Remember when I wrote about being married to a farmer, not being a farm wife?
I hope I didn’t give people the impression that I do not like living on a farm. Some of my best memories are of times spent on my aunt and uncle’s farm in Fairfax when I was growing up. There I did learn how to pull the mustard out of the flax field and how to walk behind the baler with a pitch fork picking and throwing the alfalfa that didn’t get picked up by the baler into the next windrow.
When I married David, almost everyone asked, “How do you like living in the country?” I wasn’t sure what they meant. Most of them continued, “It’s so quiet compared to in the city.” Or, “You’re so far away from everything.”
I told them I’d lived on Skyline Drive for years with undeveloped land behind my townhouse. For a time it was a corn field, then an alfalfa field, then NSP planted trees. On the south side of the townhouse was an empty lot owned by the city. For years the only things there were a couple of huge sewer pipes that were used in the future development of Highland Park. Then the city put in a small park. Across the street was more undeveloped land that the city eventually moved the park to and built a baseball field. I would say that the sounds sitting on my back deck at the townhouse are very comparable to the sounds sitting on my deck on the farm. Even the sounds of the trains…of course they are a little louder out here on the farm, but I can’t hear the bands from Western Fest either.
And let’s see…far away from everything? Five miles south of town is not far away. And from everything…all small towns are away from everything if you mean malls, theatres, and expensive restaurants. Course I don’t really like to shop, and I prefer to buy good steaks at Economart and grill them up myself rather than paying $30 in a Twin City restaurant. I can even get a full bottle of wine for what a single glass costs. What about the theatre? I like the Barn, SMSU and the plays our kids do here at the high school. Concerts? I have my tickets already for this season.

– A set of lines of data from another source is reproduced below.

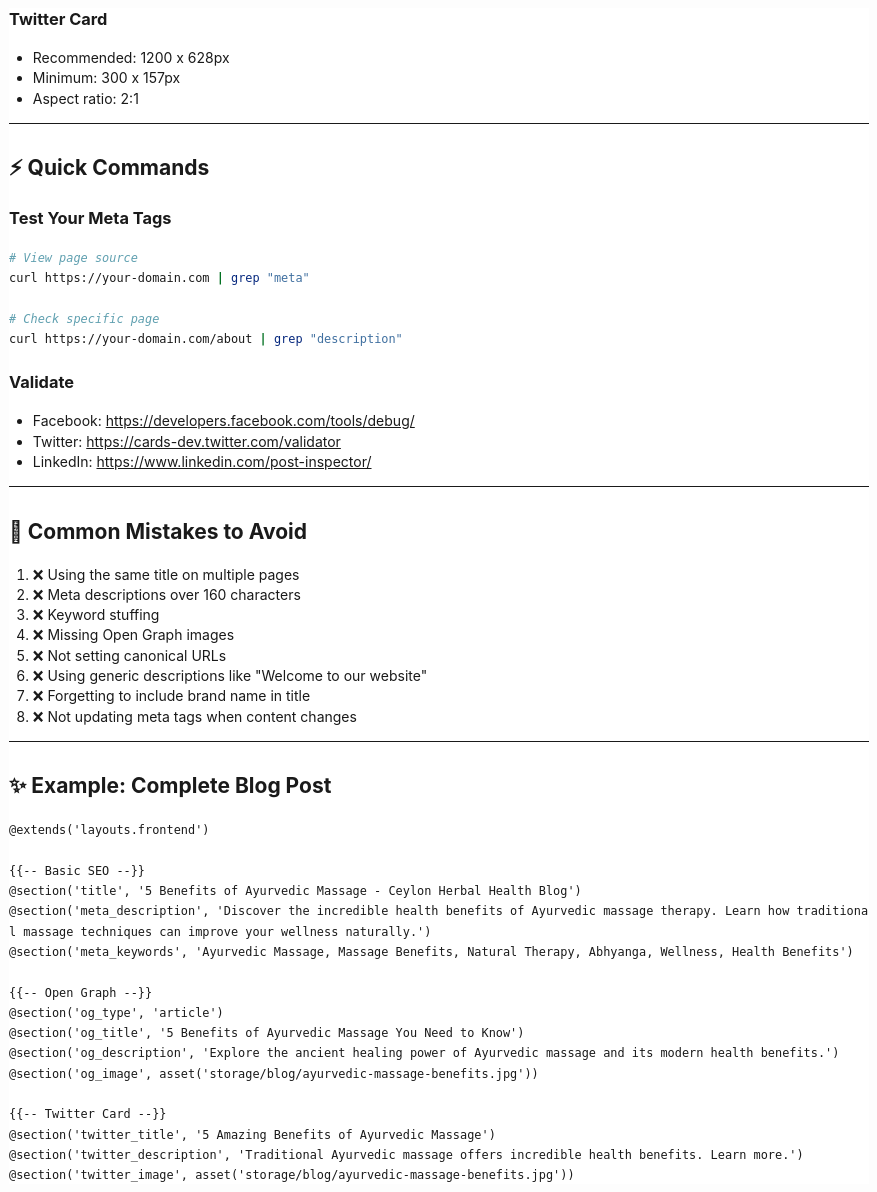 ### Twitter Card
- Recommended: 1200 x 628px
- Minimum: 300 x 157px
- Aspect ratio: 2:1

---

## ⚡ Quick Commands

### Test Your Meta Tags
```bash
# View page source
curl https://your-domain.com | grep "meta"

# Check specific page
curl https://your-domain.com/about | grep "description"
```

### Validate
- Facebook: https://developers.facebook.com/tools/debug/
- Twitter: https://cards-dev.twitter.com/validator
- LinkedIn: https://www.linkedin.com/post-inspector/

---

## 🚫 Common Mistakes to Avoid

1. ❌ Using the same title on multiple pages
2. ❌ Meta descriptions over 160 characters
3. ❌ Keyword stuffing
4. ❌ Missing Open Graph images
5. ❌ Not setting canonical URLs
6. ❌ Using generic descriptions like "Welcome to our website"
7. ❌ Forgetting to include brand name in title
8. ❌ Not updating meta tags when content changes

---

## ✨ Example: Complete Blog Post

```blade
@extends('layouts.frontend')

{{-- Basic SEO --}}
@section('title', '5 Benefits of Ayurvedic Massage - Ceylon Herbal Health Blog')
@section('meta_description', 'Discover the incredible health benefits of Ayurvedic massage therapy. Learn how traditional massage techniques can improve your wellness naturally.')
@section('meta_keywords', 'Ayurvedic Massage, Massage Benefits, Natural Therapy, Abhyanga, Wellness, Health Benefits')

{{-- Open Graph --}}
@section('og_type', 'article')
@section('og_title', '5 Benefits of Ayurvedic Massage You Need to Know')
@section('og_description', 'Explore the ancient healing power of Ayurvedic massage and its modern health benefits.')
@section('og_image', asset('storage/blog/ayurvedic-massage-benefits.jpg'))

{{-- Twitter Card --}}
@section('twitter_title', '5 Amazing Benefits of Ayurvedic Massage')
@section('twitter_description', 'Traditional Ayurvedic massage offers incredible health benefits. Learn more.')
@section('twitter_image', asset('storage/blog/ayurvedic-massage-benefits.jpg'))

```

I love living on the farm.
Last night I took a jaunt out to the field where David was picking corn. I climbed up in the combine and rode with him as he finished filling the semis. It was about 6:00 p.m. As I sat in the cab, watching the giant red machine chop down six rows of corn at a time, David explained all the gadgets…the computer that had an on-the-go read-out of yield, showed average yield and moisture content, and automatically created a graph of the field that a young man would use to figure out the best use of fertilizer for next year. As we traveled up and back in the field David explained how the young man installed all the newest gadgets in the combine and we discussed the different varieties of corn he had planted. I thought about the yield and calculated the income and thought about how farming is so different from living paycheck to paycheck. While the setting sun turned from bright yellow to a huge orange ball in the west I thought about the young men who are partnering with my husband from his banker Kevin, Tyler who installed the ‘gadgets’ in the combine, Brian who will interpret the data to Ryan the seed salesman…all of them had been former students of mine at YME.
Page 2 of 2 - In his essay Rosewood Township, Paul Gruchow wrote, “The work went round and round: spring plowing, disking, cultivating, the first hay harvest, canning, the small grain harvest, the second cutting of hay, soybeans out, cornstalks chopped, fall plowing – time again to start the spring plowing.”
Farming is the Circle of Life seen both through the rich, fertile soil and the men and women, who are born, grow up on the land, work the land and are buried on the land.
Today I spent part of my day making sandwiches for the men who are harvesting.
Could I be morphing into a farm wife?